START SOURCE INFORMATION

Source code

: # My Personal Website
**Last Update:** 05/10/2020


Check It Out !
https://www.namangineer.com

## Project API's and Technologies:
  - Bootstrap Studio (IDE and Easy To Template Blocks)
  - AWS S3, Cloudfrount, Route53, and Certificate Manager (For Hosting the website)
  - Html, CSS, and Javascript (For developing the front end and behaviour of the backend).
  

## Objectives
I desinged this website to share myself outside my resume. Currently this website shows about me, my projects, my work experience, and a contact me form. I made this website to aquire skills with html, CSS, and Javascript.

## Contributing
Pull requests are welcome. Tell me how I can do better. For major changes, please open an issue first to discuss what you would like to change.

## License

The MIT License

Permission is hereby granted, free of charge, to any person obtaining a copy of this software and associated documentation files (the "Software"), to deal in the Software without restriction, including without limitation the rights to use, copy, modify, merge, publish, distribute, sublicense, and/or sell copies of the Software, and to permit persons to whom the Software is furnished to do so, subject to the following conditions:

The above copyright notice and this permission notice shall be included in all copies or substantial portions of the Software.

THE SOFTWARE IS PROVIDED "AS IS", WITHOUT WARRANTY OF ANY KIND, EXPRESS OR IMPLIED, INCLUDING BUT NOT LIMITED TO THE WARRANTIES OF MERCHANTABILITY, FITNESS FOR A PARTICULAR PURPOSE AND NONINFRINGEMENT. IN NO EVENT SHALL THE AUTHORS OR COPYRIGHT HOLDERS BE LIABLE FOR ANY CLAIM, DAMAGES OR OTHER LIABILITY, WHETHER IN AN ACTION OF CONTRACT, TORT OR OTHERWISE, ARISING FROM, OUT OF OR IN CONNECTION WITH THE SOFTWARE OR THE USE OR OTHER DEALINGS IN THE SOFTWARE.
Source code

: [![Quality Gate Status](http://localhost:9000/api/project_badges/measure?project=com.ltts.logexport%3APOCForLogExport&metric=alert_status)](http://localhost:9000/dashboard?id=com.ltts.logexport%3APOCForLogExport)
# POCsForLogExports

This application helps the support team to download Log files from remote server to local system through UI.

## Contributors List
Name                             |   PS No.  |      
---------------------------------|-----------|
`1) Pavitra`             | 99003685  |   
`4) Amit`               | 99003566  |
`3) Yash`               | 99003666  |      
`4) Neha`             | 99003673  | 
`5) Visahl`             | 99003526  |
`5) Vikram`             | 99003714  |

END SOURCE INFORMATION

• BRIEF
Each record is to be retyped exactly as it appears.

• TASK RESPONSE
Source code

: # My Personal Website
**Last Update:** 05/10/2020


Check It Out !
https://www.namangineer.com

## Project API's and Technologies:
  - Bootstrap Studio (IDE and Easy To Template Blocks)
  - AWS S3, Cloudfrount, Route53, and Certificate Manager (For Hosting the website)
  - Html, CSS, and Javascript (For developing the front end and behaviour of the backend).
  

## Objectives
I desinged this website to share myself outside my resume. Currently this website shows about me, my projects, my work experience, and a contact me form. I made this website to aquire skills with html, CSS, and Javascript.

## Contributing
Pull requests are welcome. Tell me how I can do better. For major changes, please open an issue first to discuss what you would like to change.

## License

The MIT License

Permission is hereby granted, free of charge, to any person obtaining a copy of this software and associated documentation files (the "Software"), to deal in the Software without restriction, including without limitation the rights to use, copy, modify, merge, publish, distribute, sublicense, and/or sell copies of the Software, and to permit persons to whom the Software is furnished to do so, subject to the following conditions:

The above copyright notice and this permission notice shall be included in all copies or substantial portions of the Software.

THE SOFTWARE IS PROVIDED "AS IS", WITHOUT WARRANTY OF ANY KIND, EXPRESS OR IMPLIED, INCLUDING BUT NOT LIMITED TO THE WARRANTIES OF MERCHANTABILITY, FITNESS FOR A PARTICULAR PURPOSE AND NONINFRINGEMENT. IN NO EVENT SHALL THE AUTHORS OR COPYRIGHT HOLDERS BE LIABLE FOR ANY CLAIM, DAMAGES OR OTHER LIABILITY, WHETHER IN AN ACTION OF CONTRACT, TORT OR OTHERWISE, ARISING FROM, OUT OF OR IN CONNECTION WITH THE SOFTWARE OR THE USE OR OTHER DEALINGS IN THE SOFTWARE.
Source code

: [![Quality Gate Status](http://localhost:9000/api/project_badges/measure?project=com.ltts.logexport%3APOCForLogExport&metric=alert_status)](http://localhost:9000/dashboard?id=com.ltts.logexport%3APOCForLogExport)
# POCsForLogExports

This application helps the support team to download Log files from remote server to local system through UI.

## Contributors List
Name                             |   PS No.  |      
---------------------------------|-----------|
`1) Pavitra`             | 99003685  |   
`4) Amit`               | 99003566  |
`3) Yash`               | 99003666  |      
`4) Neha`             | 99003673  | 
`5) Visahl`             | 99003526  |
`5) Vikram`             | 99003714  |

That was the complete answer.